## Exercise objective
Exact reproduction required: the lines below from the line with "explicações de da descrição do Espírito" to the line with "comunicação entendo o seguinte quando", both ends included, and no others.

## Exercise inputs
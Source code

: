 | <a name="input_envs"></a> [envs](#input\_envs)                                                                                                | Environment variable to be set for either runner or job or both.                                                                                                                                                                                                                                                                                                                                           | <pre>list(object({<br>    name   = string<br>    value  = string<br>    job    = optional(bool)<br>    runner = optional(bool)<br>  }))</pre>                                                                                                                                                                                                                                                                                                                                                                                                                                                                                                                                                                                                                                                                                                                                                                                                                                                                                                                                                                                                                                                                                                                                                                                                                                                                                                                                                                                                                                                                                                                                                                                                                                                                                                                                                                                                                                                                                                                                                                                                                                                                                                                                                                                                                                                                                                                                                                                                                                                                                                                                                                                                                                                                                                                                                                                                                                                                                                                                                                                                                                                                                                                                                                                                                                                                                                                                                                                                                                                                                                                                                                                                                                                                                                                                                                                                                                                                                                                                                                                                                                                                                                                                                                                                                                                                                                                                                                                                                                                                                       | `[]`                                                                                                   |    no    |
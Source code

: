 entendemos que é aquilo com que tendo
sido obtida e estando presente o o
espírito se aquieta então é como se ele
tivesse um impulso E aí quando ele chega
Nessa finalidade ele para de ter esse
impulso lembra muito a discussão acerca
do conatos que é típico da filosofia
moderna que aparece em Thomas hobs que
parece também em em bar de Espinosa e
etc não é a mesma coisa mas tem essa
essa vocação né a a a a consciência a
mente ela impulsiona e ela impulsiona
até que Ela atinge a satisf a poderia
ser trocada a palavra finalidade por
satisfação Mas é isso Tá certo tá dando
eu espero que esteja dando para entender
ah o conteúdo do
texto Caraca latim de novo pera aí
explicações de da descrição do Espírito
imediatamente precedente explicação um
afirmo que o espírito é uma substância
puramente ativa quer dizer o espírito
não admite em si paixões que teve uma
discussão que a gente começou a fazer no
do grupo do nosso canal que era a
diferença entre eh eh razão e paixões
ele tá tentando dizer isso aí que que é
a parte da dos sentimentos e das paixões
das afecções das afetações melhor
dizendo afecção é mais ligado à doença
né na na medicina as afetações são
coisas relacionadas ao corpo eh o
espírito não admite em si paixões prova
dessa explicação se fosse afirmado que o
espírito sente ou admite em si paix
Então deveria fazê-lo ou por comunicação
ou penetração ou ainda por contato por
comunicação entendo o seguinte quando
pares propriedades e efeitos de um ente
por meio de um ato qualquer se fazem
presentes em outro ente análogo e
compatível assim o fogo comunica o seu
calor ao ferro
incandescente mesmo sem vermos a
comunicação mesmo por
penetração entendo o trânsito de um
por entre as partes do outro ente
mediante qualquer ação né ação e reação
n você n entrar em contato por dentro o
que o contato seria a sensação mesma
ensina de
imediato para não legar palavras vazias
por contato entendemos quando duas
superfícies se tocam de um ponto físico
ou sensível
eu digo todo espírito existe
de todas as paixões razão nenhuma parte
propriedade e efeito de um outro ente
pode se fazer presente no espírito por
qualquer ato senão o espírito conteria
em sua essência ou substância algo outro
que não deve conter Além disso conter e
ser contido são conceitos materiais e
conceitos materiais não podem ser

## Response area
explicações de da descrição do Espírito
imediatamente precedente explicação um
afirmo que o espírito é uma substância
puramente ativa quer dizer o espírito
não admite em si paixões que teve uma
discussão que a gente começou a fazer no
do grupo do nosso canal que era a
diferença entre eh eh razão e paixões
ele tá tentando dizer isso aí que que é
a parte da dos sentimentos e das paixões
das afecções das afetações melhor
dizendo afecção é mais ligado à doença
né na na medicina as afetações são
coisas relacionadas ao corpo eh o
espírito não admite em si paixões prova
dessa explicação se fosse afirmado que o
espírito sente ou admite em si paix
Então deveria fazê-lo ou por comunicação
ou penetração ou ainda por contato por
comunicação entendo o seguinte quando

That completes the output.